Aunt Ozelle, daily, knew to the raindrop how much rain had fallen. And, she had a big thermometer, vintage is what people would call it now. Though she had it for decades – it advertised some food company long out of business – it worked and that’s all that mattered to her.
Miss Darlene wrote that her father was a Christian who was very devoted to his church. “Like your father, he would not stand for anyone to place anything on top of his Bible. Also, he would not shop at any place of business unless it closed its doors on Sunday. Every Saturday afternoon, he would make sure the gas tank of his car was filled because he would never put himself in the position to have to purchase gasoline on Sunday.”
Such respectful men, her father and mine. Too, Daddy rarely let his gas tank get under three-quarters full. I, like many, would let mine go to empty, squeezing every drop from a tank.

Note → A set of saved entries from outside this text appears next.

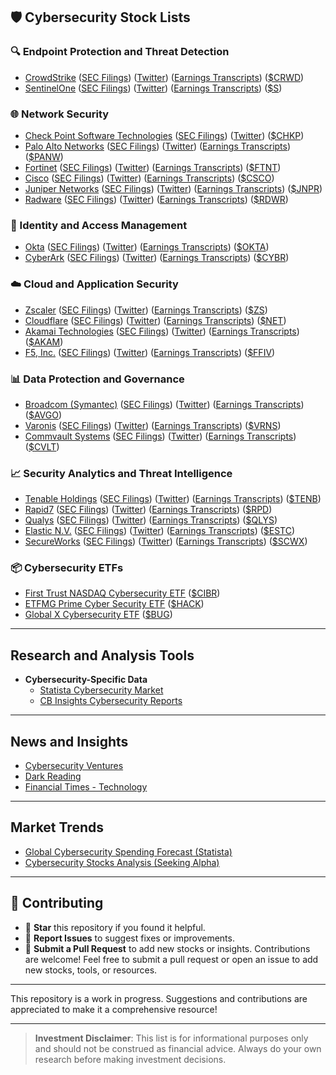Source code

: ## **🛡️ Cybersecurity Stock Lists**

### **🔍 Endpoint Protection and Threat Detection**
- [CrowdStrike](https://ir.crowdstrike.com/) ([SEC Filings](https://www.sec.gov/edgar/browse/?CIK=0001535527)) ([Twitter](https://twitter.com/CrowdStrike)) ([Earnings Transcripts](https://seekingalpha.com/symbol/CRWD/earnings/transcripts)) ([$CRWD](https://finance.yahoo.com/quote/CRWD))
- [SentinelOne](https://investors.sentinelone.com/) ([SEC Filings](https://www.sec.gov/edgar/browse/?CIK=0001768123)) ([Twitter](https://twitter.com/SentinelOne)) ([Earnings Transcripts](https://seekingalpha.com/symbol/S/earnings/transcripts)) ([$S](https://finance.yahoo.com/quote/S))

### **🌐 Network Security**
- [Check Point Software Technologies](https://www.checkpoint.com/about-us/investor-relations/) ([SEC Filings](https://www.sec.gov/edgar/browse/?CIK=0001015922)) ([Twitter](https://twitter.com/CheckPointSW)) ([$CHKP](https://finance.yahoo.com/quote/CHKP))
- [Palo Alto Networks](https://investors.paloaltonetworks.com/) ([SEC Filings](https://www.sec.gov/edgar/browse/?CIK=0001327567)) ([Twitter](https://twitter.com/PaloAltoNtwks)) ([Earnings Transcripts](https://seekingalpha.com/symbol/PANW/earnings/transcripts)) ([$PANW](https://finance.yahoo.com/quote/PANW))
- [Fortinet](https://investor.fortinet.com/) ([SEC Filings](https://www.sec.gov/edgar/browse/?CIK=0001262039)) ([Twitter](https://twitter.com/Fortinet)) ([Earnings Transcripts](https://seekingalpha.com/symbol/FTNT/earnings/transcripts)) ([$FTNT](https://finance.yahoo.com/quote/FTNT))
- [Cisco](https://investor.cisco.com/) ([SEC Filings](https://www.sec.gov/edgar/browse/?CIK=0000858877)) ([Twitter](https://twitter.com/Cisco)) ([Earnings Transcripts](https://seekingalpha.com/symbol/CSCO/earnings/transcripts)) ([$CSCO](https://finance.yahoo.com/quote/CSCO))
- [Juniper Networks](https://investor.juniper.net/) ([SEC Filings](https://www.sec.gov/edgar/browse/?CIK=0001043604)) ([Twitter](https://twitter.com/JuniperNetworks)) ([Earnings Transcripts](https://seekingalpha.com/symbol/JNPR/earnings/transcripts)) ([$JNPR](https://finance.yahoo.com/quote/JNPR))
- [Radware](https://www.radware.com/investor-relations/) ([SEC Filings](https://www.sec.gov/edgar/browse/?CIK=0001109345)) ([Twitter](https://twitter.com/radware)) ([Earnings Transcripts](https://seekingalpha.com/symbol/RDWR/earnings/transcripts)) ([$RDWR](https://finance.yahoo.com/quote/RDWR))

### **🔑 Identity and Access Management**
- [Okta](https://investor.okta.com/) ([SEC Filings](https://www.sec.gov/edgar/browse/?CIK=0001660134)) ([Twitter](https://twitter.com/Okta)) ([Earnings Transcripts](https://seekingalpha.com/symbol/OKTA/earnings/transcripts)) ([$OKTA](https://finance.yahoo.com/quote/OKTA))
- [CyberArk](https://www.cyberark.com/investors/) ([SEC Filings](https://www.sec.gov/edgar/browse/?CIK=0001509821)) ([Twitter](https://twitter.com/CyberArk)) ([Earnings Transcripts](https://seekingalpha.com/symbol/CYBR/earnings/transcripts)) ([$CYBR](https://finance.yahoo.com/quote/CYBR))

### **☁️ Cloud and Application Security**
- [Zscaler](https://ir.zscaler.com/) ([SEC Filings](https://www.sec.gov/edgar/browse/?CIK=0001713683)) ([Twitter](https://twitter.com/Zscaler)) ([Earnings Transcripts](https://seekingalpha.com/symbol/ZS/earnings/transcripts)) ([$ZS](https://finance.yahoo.com/quote/ZS))
- [Cloudflare](https://investors.cloudflare.com/) ([SEC Filings](https://www.sec.gov/edgar/browse/?CIK=0001477333)) ([Twitter](https://twitter.com/Cloudflare)) ([Earnings Transcripts](https://seekingalpha.com/symbol/NET/earnings/transcripts)) ([$NET](https://finance.yahoo.com/quote/NET))
- [Akamai Technologies](https://www.akamai.com/company/investor-relations) ([SEC Filings](https://www.sec.gov/edgar/browse/?CIK=0001086222)) ([Twitter](https://twitter.com/Akamai)) ([Earnings Transcripts](https://seekingalpha.com/symbol/AKAM/earnings/transcripts)) ([$AKAM](https://finance.yahoo.com/quote/AKAM))
- [F5, Inc.](https://investors.f5.com/) ([SEC Filings](https://www.sec.gov/edgar/browse/?CIK=0001048695)) ([Twitter](https://twitter.com/F5)) ([Earnings Transcripts](https://seekingalpha.com/symbol/FFIV/earnings/transcripts)) ([$FFIV](https://finance.yahoo.com/quote/FFIV))

### **📊 Data Protection and Governance**
- [Broadcom (Symantec)](https://investors.broadcom.com/) ([SEC Filings](https://www.sec.gov/edgar/browse/?CIK=0001730168)) ([Twitter](https://twitter.com/Broadcom)) ([Earnings Transcripts](https://seekingalpha.com/symbol/AVGO/earnings/transcripts)) ([$AVGO](https://finance.yahoo.com/quote/AVGO))
- [Varonis](https://ir.varonis.com/) ([SEC Filings](https://www.sec.gov/edgar/browse/?CIK=0001342478)) ([Twitter](https://twitter.com/Varonis)) ([Earnings Transcripts](https://seekingalpha.com/symbol/VRNS/earnings/transcripts)) ([$VRNS](https://finance.yahoo.com/quote/VRNS))
- [Commvault Systems](https://ir.commvault.com/) ([SEC Filings](https://www.sec.gov/edgar/browse/?CIK=0001169561)) ([Twitter](https://twitter.com/Commvault)) ([Earnings Transcripts](https://seekingalpha.com/symbol/CVLT/earnings/transcripts)) ([$CVLT](https://finance.yahoo.com/quote/CVLT))

### **📈 Security Analytics and Threat Intelligence**
- [Tenable Holdings](https://investors.tenable.com/) ([SEC Filings](https://www.sec.gov/edgar/browse/?CIK=0001660280)) ([Twitter](https://twitter.com/TenableSecurity)) ([Earnings Transcripts](https://seekingalpha.com/symbol/TENB/earnings/transcripts)) ([$TENB](https://finance.yahoo.com/quote/TENB))
- [Rapid7](https://investors.rapid7.com/) ([SEC Filings](https://www.sec.gov/edgar/browse/?CIK=0001560327)) ([Twitter](https://twitter.com/Rapid7)) ([Earnings Transcripts](https://seekingalpha.com/symbol/RPD/earnings/transcripts)) ([$RPD](https://finance.yahoo.com/quote/RPD))
- [Qualys](https://investor.qualys.com/) ([SEC Filings](https://www.sec.gov/edgar/browse/?CIK=0001107843)) ([Twitter](https://twitter.com/Qualys)) ([Earnings Transcripts](https://seekingalpha.com/symbol/QLYS/earnings/transcripts)) ([$QLYS](https://finance.yahoo.com/quote/QLYS))
- [Elastic N.V.](https://elastic.co/investor-relations/) ([SEC Filings](https://www.sec.gov/edgar/browse/?CIK=0001707753)) ([Twitter](https://twitter.com/elastic)) ([Earnings Transcripts](https://seekingalpha.com/symbol/ESTC/earnings/transcripts)) ([$ESTC](https://finance.yahoo.com/quote/ESTC))
- [SecureWorks](https://investors.secureworks.com/) ([SEC Filings](https://www.sec.gov/edgar/browse/?CIK=0001468666)) ([Twitter](https://twitter.com/SecureWorks)) ([Earnings Transcripts](https://seekingalpha.com/symbol/SCWX/earnings/transcripts)) ([$SCWX](https://finance.yahoo.com/quote/SCWX))

### **📦 Cybersecurity ETFs**
- [First Trust NASDAQ Cybersecurity ETF](https://www.ftportfolios.com/retail/etf/etfsummary.aspx?Ticker=CIBR)  ([$CIBR](https://finance.yahoo.com/quote/CIBR))
- [ETFMG Prime Cyber Security ETF](https://etfmg.com/funds/hack/)  ([$HACK](https://finance.yahoo.com/quote/HACK))
- [Global X Cybersecurity ETF](https://www.globalxetfs.com/funds/bug/)  ([$BUG](https://finance.yahoo.com/quote/BUG))

---

## **Research and Analysis Tools**
- **Cybersecurity-Specific Data**
  - [Statista Cybersecurity Market](https://www.statista.com/outlook/tmo/cybersecurity/worldwide)
  - [CB Insights Cybersecurity Reports](https://www.cbinsights.com/research/cybersecurity/)

---

## **News and Insights**
- [Cybersecurity Ventures](https://cybersecurityventures.com/)
- [Dark Reading](https://www.darkreading.com/)
- [Financial Times - Technology](https://www.ft.com/technology)

---

## **Market Trends**
- [Global Cybersecurity Spending Forecast (Statista)](https://www.statista.com/statistics/991304/worldwide-cybersecurity-spending/)
- [Cybersecurity Stocks Analysis (Seeking Alpha)](https://seekingalpha.com/)

---

## **🤝 Contributing**

- 🌟 **Star** this repository if you found it helpful.
- 🐛 **Report Issues** to suggest fixes or improvements.
- 🚀 **Submit a Pull Request** to add new stocks or insights.
Contributions are welcome! Feel free to submit a pull request or open an issue to add new stocks, tools, or resources.

---

This repository is a work in progress. Suggestions and contributions are appreciated to make it a comprehensive resource!


---

> **Investment Disclaimer**: This list is for informational purposes only and should not be construed as financial advice. Always do your own research before making investment decisions.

“I keep that tank full because, what if I got an emergency call and I had to go to Atlanta in the middle of the night (an hour away)?” he’d thunder. “I want to know I have enough gas to get there.”
Of course, that was back in the days when all stations closed by 10 or 11 p.m. One night, I learned Daddy’s lesson. It was late on Friday night and Mama called to say he was bad sick and asked me to come immediately. My car was almost empty. I made it to their house then took Daddy to the emergency room in his car that had a full gas tank.
Writhing in pain in the back seat, he was well enough to say harshly, “What’d I tell you about keepin’ gas in your car?” That never happened to me again.
My favorite part of Miss Darlene’s letter read, “Daddy worked at Hermitage Cotton Mill in Camden, and vacations for all employees consisted of the week of the Fourth of July and the week of Christmas.” This was in the days when mills shut down for two weeks so their employees could rest or get in their summer gardens. Every year, Darlene’s family went to Asheville, NC for summer vacation.
I was struck most by “Until I was married, I had never viewed the mountains in their autumn splendor.”
I kept that letter on the table for two months, rereading those simple times when the South was filled with mills; people took a job there and stayed until retirement; a week off during summer and Christmas was enjoyed and appreciated as were the retirement checks.
Darlene’s letter is true to what I always say: People don’t like to be reminded of a harsh world. They like to remember a kinder one.